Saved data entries
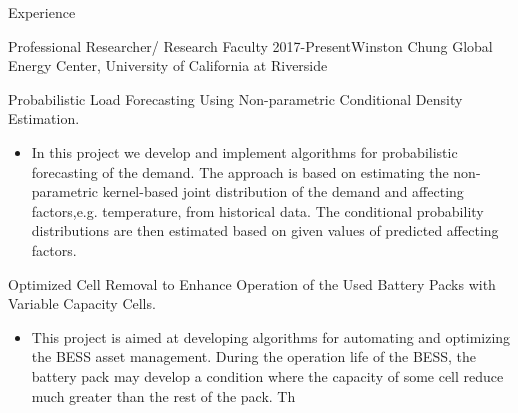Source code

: \documentclass{resume} %
\begin{document}
\begin{rSection}{ Experience}
\begin{rSubsection}{Professional Researcher/  Research Faculty}{ 2017-Present}{Winston Chung Global Energy Center, University of California at Riverside}{}
\item[]  Probabilistic Load Forecasting Using Non-parametric Conditional Density Estimation.
\begin{itemize}
  \item  []  In this project we develop and implement algorithms for probabilistic forecasting of the demand.
   The approach is based on estimating the non-parametric kernel-based joint distribution of the demand and affecting factors,e.g. temperature, from historical data.
  The conditional probability distributions are then estimated based on given values of predicted affecting factors.
\end{itemize}


%

\item  [] Optimized Cell Removal to Enhance Operation of the  Used Battery Packs with Variable Capacity Cells.
\begin{itemize}
   \item  []  This project is aimed at developing algorithms for automating and optimizing the BESS asset management. 
  During the operation life of the BESS, the battery pack may develop a condition where the capacity of some cell reduce much greater than the rest of the pack. 
  Th
\end{itemize}





\end{rSubsection}
\end{rSection}
\end{document}
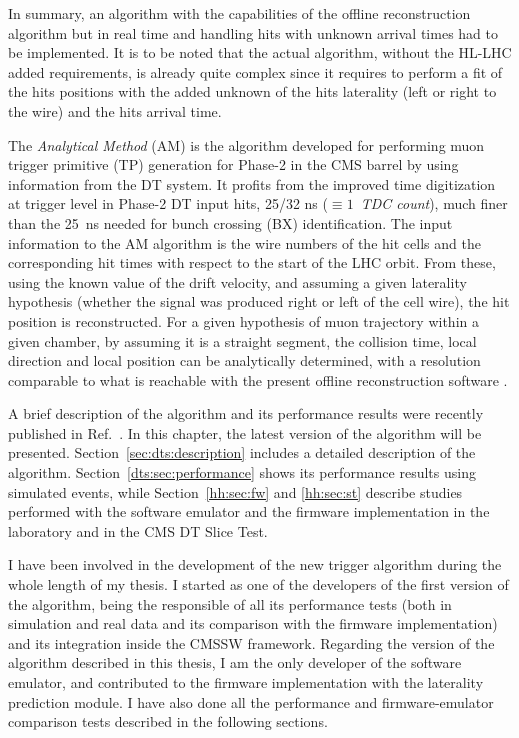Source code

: \documentclass[../main.tex]{subfiles}
\begin{document}
In summary, an algorithm with the capabilities of the offline reconstruction algorithm but in real time and handling hits with unknown arrival times had to be implemented. It is to be noted that the actual algorithm, without the HL-LHC added requirements, is already quite complex since it requires to perform a fit of the hits positions with the added unknown of the hits laterality (left or right to the wire) and the hits arrival time.

The \textit{Analytical Method} (AM) \cite{dts:intro:am} is the algorithm developed for performing muon trigger primitive (TP) generation for Phase-2 in the CMS barrel by using information from the DT system. It profits from the improved time digitization at trigger level in Phase-2 DT input hits, 25/32 ns ($\equiv1$~\textit{TDC count}), much finer than the 25~ns needed for bunch crossing (BX) identification. The input information to the AM algorithm is the wire numbers of the hit cells and the corresponding hit times with respect to the start of the LHC orbit. From these, using the known value of the drift velocity, and assuming a given laterality hypothesis (whether the signal was produced right or left of the cell wire), the hit position is reconstructed. For a given hypothesis of muon trajectory within a given chamber, by assuming it is a straight segment, the collision time, local direction and local position can be analytically determined, with a resolution comparable to what is reachable with the present offline reconstruction software \cite{intro:id:muon_7tev}.

A brief description of the algorithm and its performance results were recently published in Ref.~\cite{dts:intro:am}. In this chapter, the latest version of the algorithm will be presented. Section~\ref{sec:dts:description} includes a detailed description of the algorithm. Section~\ref{dts:sec:performance} shows its performance results using simulated events, while Section~\ref{hh:sec:fw} and \ref{hh:sec:st} describe studies performed with the software emulator and the firmware implementation in the laboratory and in the CMS DT Slice Test.

I have been involved in the development of the new trigger algorithm during the whole length of my thesis. I started as one of the developers of the first version of the algorithm, being the responsible of all its performance tests (both in simulation and real data and its comparison with the firmware implementation) and its integration inside the CMSSW framework. Regarding the version of the algorithm described in this thesis, I am the only developer of the software emulator, and contributed to the firmware implementation with the laterality prediction module. I have also done all the performance and firmware-emulator comparison tests described in the following sections.
\end{document}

Work task =
What's needed is every line above, retyped exactly and free of pictures.

Expected answer =
Source code

: \documentclass{resume} %
\begin{document}
\begin{rSection}{ Experience}
\begin{rSubsection}{Professional Researcher/  Research Faculty}{ 2017-Present}{Winston Chung Global Energy Center, University of California at Riverside}{}
\item[]  Probabilistic Load Forecasting Using Non-parametric Conditional Density Estimation.
\begin{itemize}
  \item  []  In this project we develop and implement algorithms for probabilistic forecasting of the demand.
   The approach is based on estimating the non-parametric kernel-based joint distribution of the demand and affecting factors,e.g. temperature, from historical data.
  The conditional probability distributions are then estimated based on given values of predicted affecting factors.
\end{itemize}


%

\item  [] Optimized Cell Removal to Enhance Operation of the  Used Battery Packs with Variable Capacity Cells.
\begin{itemize}
   \item  []  This project is aimed at developing algorithms for automating and optimizing the BESS asset management. 
  During the operation life of the BESS, the battery pack may develop a condition where the capacity of some cell reduce much greater than the rest of the pack. 
  Th
\end{itemize}





\end{rSubsection}
\end{rSection}
\end{document}
Source code

: \documentclass[../main.tex]{subfiles}
\begin{document}
In summary, an algorithm with the capabilities of the offline reconstruction algorithm but in real time and handling hits with unknown arrival times had to be implemented. It is to be noted that the actual algorithm, without the HL-LHC added requirements, is already quite complex since it requires to perform a fit of the hits positions with the added unknown of the hits laterality (left or right to the wire) and the hits arrival time.

The \textit{Analytical Method} (AM) \cite{dts:intro:am} is the algorithm developed for performing muon trigger primitive (TP) generation for Phase-2 in the CMS barrel by using information from the DT system. It profits from the improved time digitization at trigger level in Phase-2 DT input hits, 25/32 ns ($\equiv1$~\textit{TDC count}), much finer than the 25~ns needed for bunch crossing (BX) identification. The input information to the AM algorithm is the wire numbers of the hit cells and the corresponding hit times with respect to the start of the LHC orbit. From these, using the known value of the drift velocity, and assuming a given laterality hypothesis (whether the signal was produced right or left of the cell wire), the hit position is reconstructed. For a given hypothesis of muon trajectory within a given chamber, by assuming it is a straight segment, the collision time, local direction and local position can be analytically determined, with a resolution comparable to what is reachable with the present offline reconstruction software \cite{intro:id:muon_7tev}.

A brief description of the algorithm and its performance results were recently published in Ref.~\cite{dts:intro:am}. In this chapter, the latest version of the algorithm will be presented. Section~\ref{sec:dts:description} includes a detailed description of the algorithm. Section~\ref{dts:sec:performance} shows its performance results using simulated events, while Section~\ref{hh:sec:fw} and \ref{hh:sec:st} describe studies performed with the software emulator and the firmware implementation in the laboratory and in the CMS DT Slice Test.

I have been involved in the development of the new trigger algorithm during the whole length of my thesis. I started as one of the developers of the first version of the algorithm, being the responsible of all its performance tests (both in simulation and real data and its comparison with the firmware implementation) and its integration inside the CMSSW framework. Regarding the version of the algorithm described in this thesis, I am the only developer of the software emulator, and contributed to the firmware implementation with the laterality prediction module. I have also done all the performance and firmware-emulator comparison tests described in the following sections.
\end{document}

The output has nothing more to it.